Tax Consultant, Albert Tetteh-Entsie has stated that government’s decision to restructure the tax system in Ghana has increased the cost of doing business.

According to him, the restructuring was to revise the standard VAT rate from 15% to 12.5%. The Ghana Education Trust Fund GETFUND levy of 2.5% which was previously part of the actual standard rate has been isolated and has now been separated from the straight levy on taxable supply. The NHIL of 2.5% has also been made a straight levy on taxable supply

The latest restructuring means that the 5% GETFUND levy and NHIL levy are not allowed to be claimed as inputs and hence businesses are being forced to add it to their cost which is having a negative effect on their cost of production and service rendering.
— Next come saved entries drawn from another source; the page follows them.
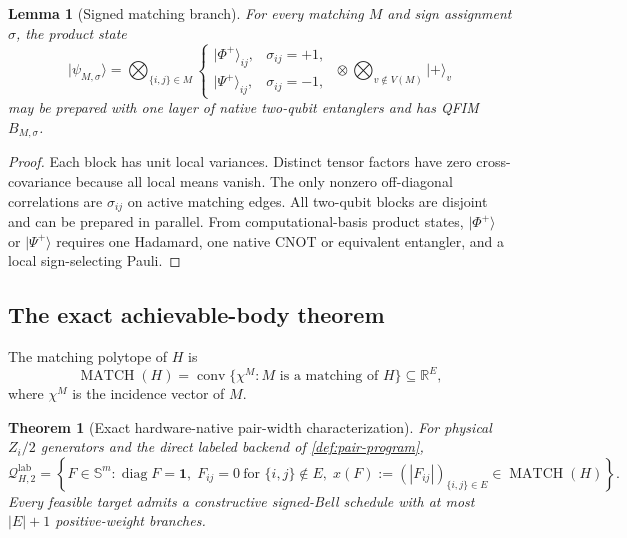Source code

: \documentclass[11pt]{article}
\newtheorem{theorem}{Theorem}[section]
\newtheorem{lemma}[lemma]{Lemma}
\theoremstyle{definition}
\theoremstyle{remark}
\newcommand{\R}{\mathbb{R}}
\newcommand{\Q}{\mathcal{Q}}
\newcommand{\MATCH}{\operatorname{MATCH}}
\newcommand{\diag}{\operatorname{diag}}
\newcommand{\conv}{\operatorname{conv}}
\newcommand{\lab}{\mathrm{lab}}
\newcommand{\ket}[1]{\lvert #1\rangle}
\newcommand{\ones}{\mathbf{1}}
\begin{document}
\begin{lemma}[Signed matching branch]
\label{lem:signed-matching-branch}
For every matching $M$ and sign assignment $\sigma$, the product state
\begin{equation}
  \ket{\psi_{M,\sigma}}
  =\bigotimes_{\{i,j\}\in M}
  \begin{cases}
  \ket{\Phi^+}_{ij},&\sigma_{ij}=+1,\\
  \ket{\Psi^+}_{ij},&\sigma_{ij}=-1,
  \end{cases}
  \;\otimes\!
  \bigotimes_{v\notin V(M)}\ket{+}_v
  \label{eq:matching-state}
\end{equation}
may be prepared with one layer of native two-qubit entanglers and has QFIM $B_{M,\sigma}$.
\end{lemma}

\begin{proof}
Each block has unit local variances. Distinct tensor factors have zero cross-covariance because all local means vanish. The only nonzero off-diagonal correlations are $\sigma_{ij}$ on active matching edges. All two-qubit blocks are disjoint and can be prepared in parallel. From computational-basis product states, $\ket{\Phi^+}$ or $\ket{\Psi^+}$ requires one Hadamard, one native CNOT or equivalent entangler, and a local sign-selecting Pauli.
\end{proof}

\subsection{The exact achievable-body theorem}
The matching polytope of $H$ is
\begin{equation}
  \MATCH(H)=\conv\{\chi^M:M\text{ is a matching of }H\}\subseteq\R^{E},
  \label{eq:matching-polytope-def}
\end{equation}
where $\chi^M$ is the incidence vector of $M$.

\begin{theorem}[Exact hardware-native pair-width characterization]
\label{thm:matching-characterization}
For physical $Z_i/2$ generators and the direct labeled backend of \cref{def:pair-program},
\begin{equation}
\boxed{
  \Q^{\lab}_{H,2}
  =\left\{
  F\in\mathbb S^m:
  \diag F=\ones,\;
  F_{ij}=0\ \text{for }\{i,j\}\notin E,\;
  x(F):=(|F_{ij}|)_{\{i,j\}\in E}\in\MATCH(H)
  \right\}.}
  \label{eq:main-matching-theorem}
\end{equation}
Every feasible target admits a constructive signed-Bell schedule with at most $|E|+1$ positive-weight branches.
\end{theorem}
\end{document}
Speaking in an exclusive interview with, Albert Tetteh-Entsie advanced that the cascading effect of adding the 5% will automatically increase production, service cost because at the moment the 5% is being charged on any service and you can’t claim, which means it will eventually be added to sales.

Clarifying how the 5% GETFUND and NHIL levy which have been isolated from the standard VAT rate affect businesses, he highlighted that “before VAT will be charged to any income you need to put on your margins. So if a businessman is doing 5% margin, he needs to calculate the NHIL and the GETFUND on the cost to get a sub cost before VAT is calculated. This way this calculation is tax on tax though when it comes to the VAT law levies are not tax”.

In a related development, KPMG an international tax consulting firm, has identified eight different tax policies which are currently upsetting the smooth running of businesses in Ghana.

The policies include the decoupling of the GETFund and NHIL Levy from VAT, Luxury Vehicle Levy and the extension of National Fiscal Stabilisation Levy (NFSL).